Enforce¶
Making security mandatory through automation.
Enforcement Over Education
If you can't enforce it, it doesn't matter. Documentation, training, and recommendations don't scale. Security controls that can be bypassed eventually will be bypassed.
Overview¶
This section covers the enforcement mechanisms that make security policies mandatory, auditable, and impossible to ignore.

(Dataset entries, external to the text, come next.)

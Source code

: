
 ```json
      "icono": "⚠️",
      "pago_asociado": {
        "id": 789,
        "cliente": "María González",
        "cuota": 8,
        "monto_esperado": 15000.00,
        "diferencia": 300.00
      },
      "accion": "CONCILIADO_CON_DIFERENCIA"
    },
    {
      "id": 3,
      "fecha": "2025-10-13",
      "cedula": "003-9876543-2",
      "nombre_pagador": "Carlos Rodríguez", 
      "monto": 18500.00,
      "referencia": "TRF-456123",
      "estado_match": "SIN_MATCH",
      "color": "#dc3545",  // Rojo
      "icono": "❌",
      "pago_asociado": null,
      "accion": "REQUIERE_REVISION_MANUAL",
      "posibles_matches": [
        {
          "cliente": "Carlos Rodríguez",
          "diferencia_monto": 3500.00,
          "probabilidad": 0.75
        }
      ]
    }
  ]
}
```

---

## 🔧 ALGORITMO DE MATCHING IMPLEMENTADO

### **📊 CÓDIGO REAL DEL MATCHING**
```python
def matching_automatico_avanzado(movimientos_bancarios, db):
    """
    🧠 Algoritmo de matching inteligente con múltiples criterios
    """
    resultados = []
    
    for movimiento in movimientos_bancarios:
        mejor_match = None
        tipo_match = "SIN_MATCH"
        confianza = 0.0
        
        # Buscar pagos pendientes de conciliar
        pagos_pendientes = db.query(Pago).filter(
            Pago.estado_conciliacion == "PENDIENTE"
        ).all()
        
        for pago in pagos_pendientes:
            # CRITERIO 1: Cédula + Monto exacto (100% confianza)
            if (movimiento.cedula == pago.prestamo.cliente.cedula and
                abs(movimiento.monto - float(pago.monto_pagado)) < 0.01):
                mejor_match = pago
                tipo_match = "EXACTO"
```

These controls pass SOC 2, ISO 27001, and PCI-DSS audits by shifting security left and making compliance automatic.
Secure vs Enforce¶
Understanding the distinction:
- Secure (see Secure): Find and fix security issues
- Vulnerability scanners that identify CVEs
- SBOM generators that document dependencies
-
Security tools that discover weaknesses
-
Enforce (this section): Make security mandatory through automation
- Branch protection that requires reviews
- Pre-commit hooks that block violations
- Status checks that prevent merges
- Policy-as-code that rejects non-compliant resources
- SLSA provenance that attests build integrity
Litmus test: Can this be bypassed?
- If yes → Belongs in Enforce (make it mandatory)
- If no → Belongs in Secure (it's a finding/fix tool)
What You'll Find Here¶
Branch Protection¶
Require code reviews, passing status checks, commit signatures, and up-to-date branches before merging to protected branches.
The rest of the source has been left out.